With the win, Fury (18-0, 13 KOs) picks up the previously vacant Irish Heavyweight championship.
Fury, who normally fights out of an orthodox stance, threw a curve-ball at Rogan right away in round one by fighting as a southpaw. The newly trim-looking Fury was content to bide his time throughout the first two rounds, seemingly getting comfortable with his new style, and Rogan took advantage by pressuring him and throwing some awkward combinations at the 6’9” giant.
Fury basically gave away the first two rounds, but when he did start to attack, it was clear that Rogan would be easily overpowered on this night.
A glancing left hook from Fury, still fighting as a southpaw, sent Rogan to the mat late in round three, and though the veteran beat the count, his momentum on this night was effectively ended.
Round four saw Rogan right the ship somewhat, though his aggression was now muted as Fury used his reach advantage to nullify Rogan’s attempts to get inside.
Fury was becoming increasingly comfortable, while Rogan was becoming increasingly desperate.
Fury had seemingly had enough of the proceedings in round five, and opened up with a stinging body attack on the challenger. A hard left hook to Rogan’s midsection saw the Irish veteran wince and go to the mat. Rogan beat the count, but his corner threw in the towel, and Fury had his victory.

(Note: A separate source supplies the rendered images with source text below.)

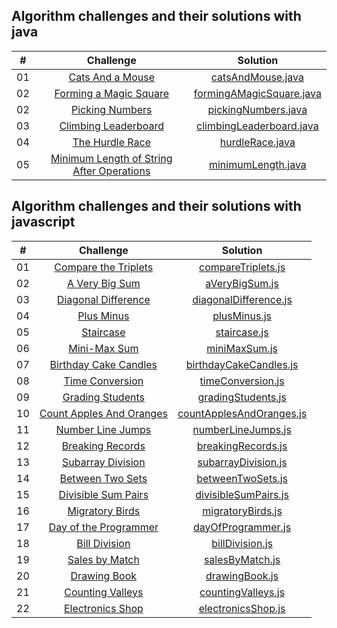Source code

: ## Algorithm challenges and their solutions with java

|  #  |                                                             Challenge                                                             |                               Solution                                |
| :-: | :-------------------------------------------------------------------------------------------------------------------------------: | :-------------------------------------------------------------------: |
| 01  |               [Cats And a Mouse](https://www.hackerrank.com/challenges/cats-and-a-mouse/problem?isFullScreen=true)                |        [catsAndMouse.java](./solutions/java/catsAndMouse.java)        |
| 02  |          [Forming a Magic Square](https://www.hackerrank.com/challenges/magic-square-forming/problem?isFullScreen=true)           | [formingAMagicSquare.java](./solutions/java/formingAMagicSquare.java) |
| 02  |                [Picking Numbers](https://www.hackerrank.com/challenges/picking-numbers/problem?isFullScreen=true)                 |      [pickingNumbers.java](./solutions/java/pickingNumbers.java)      |
| 03  |         [Climbing Leaderboard](https://www.hackerrank.com/challenges/climbing-the-leaderboard/problem?isFullScreen=true)          | [climbingLeaderboard.java](./solutions/java/climbingLeaderboard.java) |
| 04  |                [The Hurdle Race](https://www.hackerrank.com/challenges/the-hurdle-race/problem?isFullScreen=true)                 |          [hurdleRace.java](./solutions/java/hurdleRace.java)          |
| 05  | [Minimum Length of String After Operations](https://leetcode.com/problems/minimum-length-of-string-after-operations/description/) |       [minimumLength.java](./solutions/java/minimumLength.java)       |

## Algorithm challenges and their solutions with javascript

|  #  |                                                      Challenge                                                      |                                  Solution                                   |
| :-: | :-----------------------------------------------------------------------------------------------------------------: | :-------------------------------------------------------------------------: |
| 01  |    [Compare the Triplets](https://www.hackerrank.com/challenges/compare-the-triplets/problem?isFullScreen=true)     |       [compareTriplets.js](./solutions/javascript/compareTriplets.js)       |
| 02  |          [A Very Big Sum](https://www.hackerrank.com/challenges/a-very-big-sum/problem?isFullScreen=true)           |           [aVeryBigSum.js](./solutions/javascript/aVeryBigSum.js)           |
| 03  |     [Diagonal Difference](https://www.hackerrank.com/challenges/diagonal-difference/problem?isFullScreen=true)      |    [diagonalDifference.js](./solutions/javascript/diagonalDifference.js)    |
| 04  |              [Plus Minus](https://www.hackerrank.com/challenges/plus-minus/problem?isFullScreen=true)               |             [plusMinus.js](./solutions/javascript/plusMinus.js)             |
| 05  |               [Staircase](https://www.hackerrank.com/challenges/staircase/problem?isFullScreen=true)                |             [staircase.js](./solutions/javascript/staircase.js)             |
| 06  |            [Mini-Max Sum](https://www.hackerrank.com/challenges/mini-max-sum/problem?isFullScreen=true)             |            [miniMaxSum.js](./solutions/javascript/miniMaxSum.js)            |
| 07  |   [Birthday Cake Candles](https://www.hackerrank.com/challenges/birthday-cake-candles/problem?isFullScreen=true)    |   [birthdayCakeCandles.js](./solutions/javascript/birthdayCakeCandles.js)   |
| 08  |         [Time Conversion](https://www.hackerrank.com/challenges/time-conversion/problem?isFullScreen=true)          |        [timeConversion.js](./solutions/javascript/timeConversion.js)        |
| 09  |             [Grading Students](https://www.hackerrank.com/challenges/grading/problem?isFullScreen=true)             |       [gradingStudents.js](./solutions/javascript/gradingStudents.js)       |
| 10  |    [Count Apples And Oranges](https://www.hackerrank.com/challenges/apple-and-orange/problem?isFullScreen=true)     | [countApplesAndOranges.js](./solutions/javascript/countApplesAndOranges.js) |
| 11  |            [Number Line Jumps](https://www.hackerrank.com/challenges/kangaroo/problem?isFullScreen=true)            |       [numberLineJumps.js](./solutions/javascript/numberLineJumps.js)       |
| 12  | [Breaking Records](https://www.hackerrank.com/challenges/breaking-best-and-worst-records/problem?isFullScreen=true) |       [breakingRecords.js](./solutions/javascript/breakingRecords.js)       |
| 13  |        [Subarray Division](https://www.hackerrank.com/challenges/the-birthday-bar/problem?isFullScreen=true)        |      [subarrayDivision.js](./solutions/javascript/subarrayDivision.js)      |
| 14  |        [Between Two Sets](https://www.hackerrank.com/challenges/between-two-sets/problem?isFullScreen=true)         |        [betweenTwoSets.js](./solutions/javascript/betweenTwoSets.js)        |
| 15  |     [Divisible Sum Pairs](https://www.hackerrank.com/challenges/divisible-sum-pairs/problem?isFullScreen=true)      |     [divisibleSumPairs.js](./solutions/javascript/divisibleSumPairs.js)     |
| 16  |         [Migratory Birds](https://www.hackerrank.com/challenges/migratory-birds/problem?isFullScreen=true)          |        [migratoryBirds.js](./solutions/javascript/migratoryBirds.js)        |
| 17  |   [Day of the Programmer](https://www.hackerrank.com/challenges/day-of-the-programmer/problem?isFullScreen=true)    |       [dayOfProgrammer.js](./solutions/javascript/dayOfProgrammer.js)       |
| 18  |            [Bill Division](https://www.hackerrank.com/challenges/bon-appetit/problem?isFullScreen=true)             |          [billDivision.js](./solutions/javascript/billDivision.js)          |
| 19  |           [Sales by Match](https://www.hackerrank.com/challenges/sock-merchant/problem?isFullScreen=true)           |          [salesByMatch.js](./solutions/javascript/salesByMatch.js)          |
| 20  |            [Drawing Book](https://www.hackerrank.com/challenges/drawing-book/problem?isFullScreen=true)             |           [drawingBook.js](./solutions/javascript/drawingBook.js)           |
| 21  |        [Counting Valleys](https://www.hackerrank.com/challenges/counting-valleys/problem?isFullScreen=true)         |       [countingValleys.js](./solutions/javascript/countingValleys.js)       |
| 22  |        [Electronics Shop](https://www.hackerrank.com/challenges/electronics-shop/problem?isFullScreen=true)         |       [electronicsShop.js](./solutions/javascript/electronicsShop.js)       |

Fury explained his southpaw conversion after the fight as a result of him being “ambidextrous,” and expressed great satisfaction with his physical conditioning–at 245 3/4 pounds, Fury entered the ring at his lightest weight as a professional fighter.
“I’m a world class heavyweight, I’m going to try different things,” Fury said.
“No doubt, I’m in the best shape I’ve ever been in.”
Fury, 23, had taunted the 41-year-old Rogan, calling him a “bum” in the build-up to the fight, but he was classy in defeat, attempting to lead the largely pro-Rogan Belfast crowd in a chanted salute to their fallen hometown hero.
“Rogan is a true Irish warrior,” Fury said.
As for what is next, Fury was unusually reserved.
“I’ve done a lot of talking in the past – I’m going to just let my boxing do the talking from now on,” Fury declared.